Exercise materials below:
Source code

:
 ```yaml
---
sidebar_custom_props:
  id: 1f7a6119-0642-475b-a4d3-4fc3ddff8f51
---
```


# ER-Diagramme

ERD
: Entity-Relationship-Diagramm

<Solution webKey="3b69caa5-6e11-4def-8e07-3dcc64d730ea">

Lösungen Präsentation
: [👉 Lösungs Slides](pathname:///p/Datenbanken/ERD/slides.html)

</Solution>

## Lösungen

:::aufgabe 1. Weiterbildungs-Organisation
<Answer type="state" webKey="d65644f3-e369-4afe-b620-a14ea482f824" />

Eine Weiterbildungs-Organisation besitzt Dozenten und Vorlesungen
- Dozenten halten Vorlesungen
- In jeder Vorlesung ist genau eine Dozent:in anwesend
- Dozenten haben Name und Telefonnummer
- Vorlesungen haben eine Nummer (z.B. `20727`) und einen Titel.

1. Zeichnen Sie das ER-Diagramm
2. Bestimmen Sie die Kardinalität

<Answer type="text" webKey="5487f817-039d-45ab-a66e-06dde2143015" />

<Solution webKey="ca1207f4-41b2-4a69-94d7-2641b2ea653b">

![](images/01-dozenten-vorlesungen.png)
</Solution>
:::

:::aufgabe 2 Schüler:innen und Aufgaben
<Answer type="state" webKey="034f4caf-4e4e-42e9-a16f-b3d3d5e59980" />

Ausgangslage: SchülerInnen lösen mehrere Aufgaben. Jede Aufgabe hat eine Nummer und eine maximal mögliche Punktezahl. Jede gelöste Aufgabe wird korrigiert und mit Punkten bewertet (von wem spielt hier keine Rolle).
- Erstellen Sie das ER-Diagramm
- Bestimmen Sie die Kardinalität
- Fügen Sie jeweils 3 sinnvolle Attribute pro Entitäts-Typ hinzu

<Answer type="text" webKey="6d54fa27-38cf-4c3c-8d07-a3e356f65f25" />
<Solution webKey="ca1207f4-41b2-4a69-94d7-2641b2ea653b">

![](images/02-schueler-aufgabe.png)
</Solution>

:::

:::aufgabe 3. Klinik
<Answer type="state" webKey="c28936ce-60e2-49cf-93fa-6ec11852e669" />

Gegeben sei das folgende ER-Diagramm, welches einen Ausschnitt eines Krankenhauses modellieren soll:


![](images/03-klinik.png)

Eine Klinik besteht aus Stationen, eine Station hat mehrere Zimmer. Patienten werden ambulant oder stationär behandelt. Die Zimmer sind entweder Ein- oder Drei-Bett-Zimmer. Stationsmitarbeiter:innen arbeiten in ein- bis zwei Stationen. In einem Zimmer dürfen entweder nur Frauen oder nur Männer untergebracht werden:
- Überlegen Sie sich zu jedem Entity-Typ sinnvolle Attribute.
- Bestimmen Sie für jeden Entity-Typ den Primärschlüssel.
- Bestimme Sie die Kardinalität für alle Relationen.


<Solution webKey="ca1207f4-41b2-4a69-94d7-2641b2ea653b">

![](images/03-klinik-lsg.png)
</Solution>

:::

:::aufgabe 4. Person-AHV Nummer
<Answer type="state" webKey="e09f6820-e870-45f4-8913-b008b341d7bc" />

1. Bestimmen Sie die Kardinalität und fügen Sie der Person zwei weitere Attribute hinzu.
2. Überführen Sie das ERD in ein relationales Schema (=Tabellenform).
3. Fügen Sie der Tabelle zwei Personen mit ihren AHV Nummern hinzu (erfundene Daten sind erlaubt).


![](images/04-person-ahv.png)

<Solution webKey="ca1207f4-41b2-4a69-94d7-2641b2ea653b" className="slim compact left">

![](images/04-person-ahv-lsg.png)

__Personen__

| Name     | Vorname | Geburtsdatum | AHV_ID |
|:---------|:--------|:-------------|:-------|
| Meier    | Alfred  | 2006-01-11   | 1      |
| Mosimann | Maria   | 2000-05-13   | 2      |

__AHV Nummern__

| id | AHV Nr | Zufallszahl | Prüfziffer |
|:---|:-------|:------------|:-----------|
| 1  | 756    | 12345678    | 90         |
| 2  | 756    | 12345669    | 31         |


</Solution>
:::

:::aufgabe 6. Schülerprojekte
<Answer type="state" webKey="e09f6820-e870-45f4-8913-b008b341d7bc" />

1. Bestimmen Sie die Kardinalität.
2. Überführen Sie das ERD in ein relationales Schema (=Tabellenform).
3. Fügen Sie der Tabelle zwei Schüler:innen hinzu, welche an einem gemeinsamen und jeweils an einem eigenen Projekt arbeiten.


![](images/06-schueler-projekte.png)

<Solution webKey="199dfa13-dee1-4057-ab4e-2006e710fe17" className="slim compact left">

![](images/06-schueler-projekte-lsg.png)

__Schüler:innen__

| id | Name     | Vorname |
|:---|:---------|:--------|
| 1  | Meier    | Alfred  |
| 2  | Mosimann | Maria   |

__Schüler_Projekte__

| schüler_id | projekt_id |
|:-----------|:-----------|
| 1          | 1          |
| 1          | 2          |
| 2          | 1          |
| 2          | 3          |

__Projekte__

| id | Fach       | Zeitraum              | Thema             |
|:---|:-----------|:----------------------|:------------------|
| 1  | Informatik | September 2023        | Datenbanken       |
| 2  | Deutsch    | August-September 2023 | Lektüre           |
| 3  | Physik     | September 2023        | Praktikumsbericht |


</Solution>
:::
End of Exercise materials.
◆ **Task description**:
Starting at the top of the data above, repeat every line exactly until the line containing "## Lösungen" has been given, then stop.

◆ **Written response**:
Source code

:
 ```yaml
---
sidebar_custom_props:
  id: 1f7a6119-0642-475b-a4d3-4fc3ddff8f51
---
```


# ER-Diagramme

ERD
: Entity-Relationship-Diagramm

<Solution webKey="3b69caa5-6e11-4def-8e07-3dcc64d730ea">

Lösungen Präsentation
: [👉 Lösungs Slides](pathname:///p/Datenbanken/ERD/slides.html)

</Solution>

## Lösungen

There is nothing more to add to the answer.